September 2001. Fördert der amerikanische Hegemonieanspruch und der Dualismus,
in den die Regierung Bush ihre Gegner dualistisch in gut und böse teilt, die
Kriegsgefahr? "Jeder Krieg fängt, bevor er anfängt, mit Lügen an" -
so die Feststellung Nagels in dem hier abgedruckten Aufsatz: "Der Krieg und
die Lügen", der erstmals in der Süddeutschen Zeitung am 19. Februar 2003
abgedruckt wurde. Nagel weist in seinen Aufsätzen nach, dass die US-Regierung
unter George Bush, durch offensichtlichen Wahlbetrug in Florida und Texas ins
Amt gelangt (S. 15), den Krieg gegen den Irak ausgelöst hat. Er zitiert eine
Äußerung des stellvertretenden US-Verteidigungsministers Wolfowitz über die
Legitimation des Krieges: "Im Kabinett entschieden wir uns für die einzige
Sache, auf die sich alle einigen konnten, die Massenvernichtungswaffen."
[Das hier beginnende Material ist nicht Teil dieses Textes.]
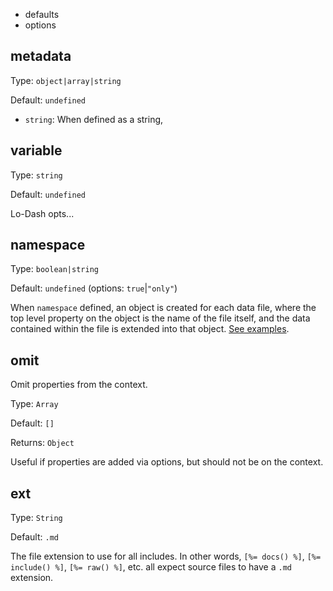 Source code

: * defaults
* options

## metadata
Type: `object|array|string`

Default: `undefined`

* `string`: When defined as a string,

## variable
Type: `string`

Default: `undefined`

Lo-Dash opts...

## namespace
Type: `boolean|string`

Default: `undefined` (options: `true`|`"only"`)

When `namespace` defined, an object is created for each data file, where the top level property on the object is the name of the file itself, and the data contained within the file is extended into that object. [See examples](#namespacing).

## omit

Omit properties from the context.

Type: `Array`

Default: `[]`

Returns: `Object`

Useful if properties are added via options, but should not be on the context.

## ext

Type: `String`

Default: `.md`

The file extension to use for all includes. In other words, `[%= docs() %]`, `[%= include() %]`, `[%= raw() %]`, etc. all expect source files to have a `.md` extension. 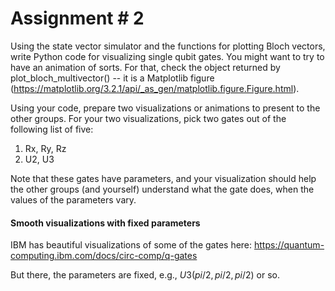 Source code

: # Assignment # 2

Using the state vector simulator and the functions for plotting Bloch vectors, write Python code for visualizing single qubit gates. You might want to try to have an animation of sorts. For that, check the object returned by plot_bloch_multivector() -- it is a Matplotlib figure (https://matplotlib.org/3.2.1/api/_as_gen/matplotlib.figure.Figure.html).

Using your code, prepare two visualizations or animations to present to the other groups.  For your two visualizations, pick two gates out of the following list of five:

1. Rx, Ry, Rz
1. U2, U3

Note that these gates have parameters, and your visualization should help the other groups (and yourself) understand what the gate does, when the values of the parameters vary.

#### Smooth visualizations with fixed parameters

IBM has beautiful visualizations of some of the gates here:
https://quantum-computing.ibm.com/docs/circ-comp/q-gates

But there, the parameters are fixed, e.g., $U3(pi/2,pi/2,pi/2)$ or so.
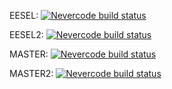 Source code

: EESEL: [![Nevercode build status](https://app.nevercode.io/api/projects/df6e077f-426b-433b-b4b4-3b6a52438c5c/workflows/a63ec577-62e3-404a-a463-91aaec688afc/status_badge.svg?branch=eesel)](https://app.nevercode.io/#/project/df6e077f-426b-433b-b4b4-3b6a52438c5c/workflow/a63ec577-62e3-404a-a463-91aaec688afc/latestBuild?branch=eesel)

EESEL2: [![Nevercode build status](https://app.nevercode.io/api/projects/df6e077f-426b-433b-b4b4-3b6a52438c5c/workflows/a63ec577-62e3-404a-a463-91aaec688afc/status_badge.svg?branch=eesel&v=2)](https://app.nevercode.io/#/project/df6e077f-426b-433b-b4b4-3b6a52438c5c/workflow/a63ec577-62e3-404a-a463-91aaec688afc/latestBuild?branch=eesel)


MASTER: [![Nevercode build status](https://app.nevercode.io/api/projects/df6e077f-426b-433b-b4b4-3b6a52438c5c/workflows/a63ec577-62e3-404a-a463-91aaec688afc/status_badge.svg?branch=master)](https://app.nevercode.io/#/project/df6e077f-426b-433b-b4b4-3b6a52438c5c/workflow/a63ec577-62e3-404a-a463-91aaec688afc/latestBuild?branch=master)

MASTER2: [![Nevercode build status](https://app.nevercode.io/api/projects/df6e077f-426b-433b-b4b4-3b6a52438c5c/workflows/a63ec577-62e3-404a-a463-91aaec688afc/status_badge.svg?branch=master&v=2)](https://app.nevercode.io/#/project/df6e077f-426b-433b-b4b4-3b6a52438c5c/workflow/a63ec577-62e3-404a-a463-91aaec688afc/latestBuild?branch=master)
(S. 13). Dies zeige, dass jeder diesen Kriegsgrund, ob wahr oder erfunden, für
brauchbar hielt. Gegen diese Scheinpragmatik nützlicher Lügen sprächen - so
Nagel - heute zwei Bedenken: "Erstens: Nordamerika und Westeuropa leben in
Verfassungen der Demokratie. Wenn sie so weiterleben wollen, müssen sie die
Volksherrschaft vor dem konkurrierenden Herrschaftsstreben ihrer eigenen
Geldmacht und Militärmacht schützen... Zweitens: Die Lügner machen schlechte
Politik; denn sie beginnen, an die eigenen Lügen zu glauben. Nicht Unmoral,
sondern Unvernunft hat uns die Katastrophe des Irak-Kriegs beschert: den Terror
global erregt, statt ihn lokal auszulöschen..."
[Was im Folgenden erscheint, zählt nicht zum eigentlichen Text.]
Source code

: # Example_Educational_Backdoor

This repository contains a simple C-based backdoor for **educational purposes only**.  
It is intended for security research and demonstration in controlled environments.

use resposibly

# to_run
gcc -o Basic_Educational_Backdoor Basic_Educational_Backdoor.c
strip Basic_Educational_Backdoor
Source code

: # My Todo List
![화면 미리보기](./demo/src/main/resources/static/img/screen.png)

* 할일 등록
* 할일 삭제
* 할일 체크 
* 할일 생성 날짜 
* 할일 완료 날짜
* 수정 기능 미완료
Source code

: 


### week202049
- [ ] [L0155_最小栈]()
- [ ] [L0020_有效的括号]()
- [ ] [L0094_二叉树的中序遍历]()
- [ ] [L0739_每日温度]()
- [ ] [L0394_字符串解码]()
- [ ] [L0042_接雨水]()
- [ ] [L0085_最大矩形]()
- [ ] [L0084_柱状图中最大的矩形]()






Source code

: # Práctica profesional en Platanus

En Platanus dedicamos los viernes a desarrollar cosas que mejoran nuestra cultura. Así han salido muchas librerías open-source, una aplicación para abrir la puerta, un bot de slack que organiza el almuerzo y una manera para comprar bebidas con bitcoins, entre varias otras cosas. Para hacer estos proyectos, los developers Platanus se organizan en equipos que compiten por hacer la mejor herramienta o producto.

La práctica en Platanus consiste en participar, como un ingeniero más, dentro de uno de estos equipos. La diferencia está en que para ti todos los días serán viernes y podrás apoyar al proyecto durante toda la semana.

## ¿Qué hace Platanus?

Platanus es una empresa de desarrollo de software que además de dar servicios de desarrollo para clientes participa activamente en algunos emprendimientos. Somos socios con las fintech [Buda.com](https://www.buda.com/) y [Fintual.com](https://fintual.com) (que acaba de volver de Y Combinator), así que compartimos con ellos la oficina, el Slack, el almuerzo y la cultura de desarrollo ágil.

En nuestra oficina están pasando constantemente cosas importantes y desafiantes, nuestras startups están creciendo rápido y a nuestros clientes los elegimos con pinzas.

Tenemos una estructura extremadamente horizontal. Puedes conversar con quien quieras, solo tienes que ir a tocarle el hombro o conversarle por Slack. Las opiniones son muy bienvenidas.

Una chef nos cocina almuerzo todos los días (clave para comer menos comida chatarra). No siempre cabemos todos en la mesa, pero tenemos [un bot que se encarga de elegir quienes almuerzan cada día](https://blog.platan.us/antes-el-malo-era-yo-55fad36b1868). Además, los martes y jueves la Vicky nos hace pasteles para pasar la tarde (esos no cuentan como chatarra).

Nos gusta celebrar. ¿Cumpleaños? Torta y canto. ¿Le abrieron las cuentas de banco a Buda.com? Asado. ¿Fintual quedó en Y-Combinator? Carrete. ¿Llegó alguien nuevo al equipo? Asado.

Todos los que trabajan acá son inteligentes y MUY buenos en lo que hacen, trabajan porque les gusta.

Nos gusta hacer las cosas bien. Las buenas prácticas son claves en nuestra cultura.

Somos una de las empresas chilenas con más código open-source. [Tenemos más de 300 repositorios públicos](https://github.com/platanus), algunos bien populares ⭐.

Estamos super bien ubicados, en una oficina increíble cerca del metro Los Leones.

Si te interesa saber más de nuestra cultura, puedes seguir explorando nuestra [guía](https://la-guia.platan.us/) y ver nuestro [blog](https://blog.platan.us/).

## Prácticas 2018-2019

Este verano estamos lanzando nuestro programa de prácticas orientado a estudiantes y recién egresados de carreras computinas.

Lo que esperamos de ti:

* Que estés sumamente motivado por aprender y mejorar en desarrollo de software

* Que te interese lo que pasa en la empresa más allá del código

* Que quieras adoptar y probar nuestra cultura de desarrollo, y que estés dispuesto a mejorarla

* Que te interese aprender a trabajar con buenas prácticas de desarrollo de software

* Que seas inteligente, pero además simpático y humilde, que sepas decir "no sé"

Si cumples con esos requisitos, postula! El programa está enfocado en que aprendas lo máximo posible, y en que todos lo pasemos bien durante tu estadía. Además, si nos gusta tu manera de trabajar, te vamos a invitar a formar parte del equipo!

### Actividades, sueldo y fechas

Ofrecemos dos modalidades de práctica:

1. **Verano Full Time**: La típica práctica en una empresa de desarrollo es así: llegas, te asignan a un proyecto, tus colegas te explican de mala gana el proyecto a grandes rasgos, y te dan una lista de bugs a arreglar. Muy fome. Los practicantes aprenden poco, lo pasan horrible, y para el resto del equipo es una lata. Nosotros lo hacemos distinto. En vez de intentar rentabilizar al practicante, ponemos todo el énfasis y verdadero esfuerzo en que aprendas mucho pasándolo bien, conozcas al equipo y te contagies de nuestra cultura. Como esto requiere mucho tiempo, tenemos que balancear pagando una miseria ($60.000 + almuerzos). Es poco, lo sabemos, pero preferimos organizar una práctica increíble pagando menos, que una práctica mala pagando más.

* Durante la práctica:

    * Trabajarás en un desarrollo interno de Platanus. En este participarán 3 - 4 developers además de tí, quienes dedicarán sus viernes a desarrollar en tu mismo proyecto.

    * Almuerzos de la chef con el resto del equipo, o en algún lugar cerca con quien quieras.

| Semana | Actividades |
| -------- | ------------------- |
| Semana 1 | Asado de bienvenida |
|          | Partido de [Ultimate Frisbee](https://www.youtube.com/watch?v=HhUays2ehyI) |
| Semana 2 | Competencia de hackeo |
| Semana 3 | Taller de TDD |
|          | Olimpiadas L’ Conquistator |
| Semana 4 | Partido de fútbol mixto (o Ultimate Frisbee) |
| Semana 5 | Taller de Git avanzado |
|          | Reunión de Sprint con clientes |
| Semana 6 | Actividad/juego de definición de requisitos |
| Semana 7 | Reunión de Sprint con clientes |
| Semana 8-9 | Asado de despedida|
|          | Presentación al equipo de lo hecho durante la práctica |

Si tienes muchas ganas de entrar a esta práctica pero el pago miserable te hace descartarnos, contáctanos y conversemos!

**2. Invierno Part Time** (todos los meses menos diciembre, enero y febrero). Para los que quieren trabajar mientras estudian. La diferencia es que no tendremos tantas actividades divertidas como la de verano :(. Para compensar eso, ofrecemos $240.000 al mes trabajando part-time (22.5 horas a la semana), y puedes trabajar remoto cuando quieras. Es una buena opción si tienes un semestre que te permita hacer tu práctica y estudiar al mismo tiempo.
Nagel plädiert für Ehrlichkeit und Moral in der Politik. Nicht Heuchelei
heisse die Gefahr aus dem jetzigen Washington für Amerika und den restlichen
Globus. "Sie heißt: die Lüge, die sich für die Wahrheit hält...Das
Böse, das sich als das Gute weiß." (S. 16). Terror - so Nagl in diesem
wichtigen Buch - sei die "Waffe des Ungleichen; und Ungleichheit wächst
von Tag zu Tag. "
Nagel zitiert die Friedensnobelpreisträgerin Susan Sontag, die wenige Tage nach
dem 11. September 2001 schrieb: "Die einstimmig beklatschten,
selbstzufriedenen Einschlafreden bei sowjetischen Parteitagen kamen uns zu Recht
verachtenswert vor. Die Einstimmigkeit der salbungsvollen,
wirklichkeitsverstellenden Rhetorik, die unsere amtsträger und Medien dieser
Tage von sich geben, ist, nun ja, unwürdig einer reifen Demokratie. Lasst uns
zusammen trauern. Aber lasst uns nicht zusammen verblöden."
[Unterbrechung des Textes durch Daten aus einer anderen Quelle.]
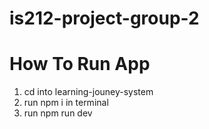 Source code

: # is212-project-group-2
 
# How To Run App

1. cd into learning-jouney-system
2. run npm i in terminal
3. run npm run dev
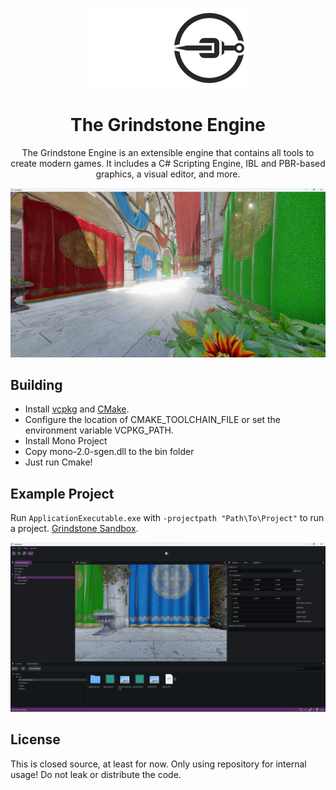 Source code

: <div align="center">

![Logo](./readmeImages/grindstoneLogo.png#gh-dark-mode-only)
![Logo](./readmeImages/grindstoneLogoLightMode.png#gh-light-mode-only)

# The Grindstone Engine

The Grindstone Engine is an extensible engine that contains all tools to create modern games. It includes a C# Scripting Engine, IBL and PBR-based graphics, a visual editor, and more.

</div>

![Runtime](readmeImages/grindstone.jpg)

## Building
 - Install [vcpkg](https://vcpkg.io/en/getting-started.html) and [CMake](https://cmake.org/install/).
 - Configure the location of CMAKE_TOOLCHAIN_FILE or set the environment variable VCPKG_PATH.
 - Install Mono Project
 - Copy mono-2.0-sgen.dll to the bin folder
 - Just run Cmake!

## Example Project
Run `ApplicationExecutable.exe` with `-projectpath "Path\To\Project"` to run a project.
[Grindstone Sandbox](https://github.com/KarimIO/Grindstone-Sandbox).

![Editor](readmeImages/editor.jpg)

## License
This is closed source, at least for now. Only using repository for internal usage! Do not leak or distribute the code.
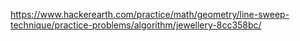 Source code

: https://www.hackerearth.com/practice/math/geometry/line-sweep-technique/practice-problems/algorithm/jewellery-8cc358bc/
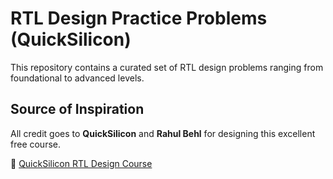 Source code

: # RTL Design Practice Problems (QuickSilicon)

This repository contains a curated set of RTL design problems ranging from foundational to advanced levels.


## Source of Inspiration
All credit goes to **QuickSilicon** and **Rahul Behl** for designing this excellent free course.

🔗 [QuickSilicon RTL Design Course](https://quicksilicon.in/course/21daysofrtl)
Nagel vertraut jedoch auf die Fähigkeit der Amerikaner, sich nicht nur mit der
Größe und Kraft ihres Landes zu identifizieren, sondern auch auf ihre Courage,
das Schlimme nicht auf andere zu schieben, sondern dieses als ihre eigene
Verantwortung zu erkennen und dazu zu stehen - statt es wie manche Europäer auf
irgendwelche Anderen, irgendwelche Sündenböcke zu schieben. Diese Fähigkeit
zur ungeschminkten Ehrlichkeit und Selbstreflexion werde es zu verhüten
wissen, dass unter George W. Bush "Freiheit und Demokratie" zu
Falschwörtern würden.
Fazit
Ich habe neben den Publikationen von Altbundeskanzler
Schmidt (insbesondere sein "Auf
der Suche nach einer öffentlichen Moral") oder den in die selbe Richtung
weisenden Appellen der verstorbenen Zeit-Herausgeberin
Marion Gräfin Dönhoff selten eine
Schrift gelesen, die derart Ehrlichkeit und Moral auch in der öffentlichen
Politik einfordert und hellsichtig die Lüge als Zwillingsbruder von Gewalt und
Krieg entlarvt. Nicht umsonst hat Nagel das Motto Martin Luther Kings: "Die
Zeit kommt, da Schweigen Verrat ist. Wir sind gefordert, für die Schwachen zu
sprechen, die keine Stimme haben: für die Opfer unser Nation, die sie
"Feinde" nennt" der Einleitung zu seiner Aufsatzsammlung
vorangestellt. Es könnte auch das Motto dieses Buches sein, welches ich für
eine der wichtigsten Neuerscheinungen dieses Jahres halte. Ich habe selten ein
Werk gelesen, welches - wie Christopher Schmidt in der "Süddeutschen
Zeitung" zu recht konstatiert hat - ein solch "fein[es] Ohr für die
gespaltene Zunge der Macht" besitzt. Unbedingt lesen!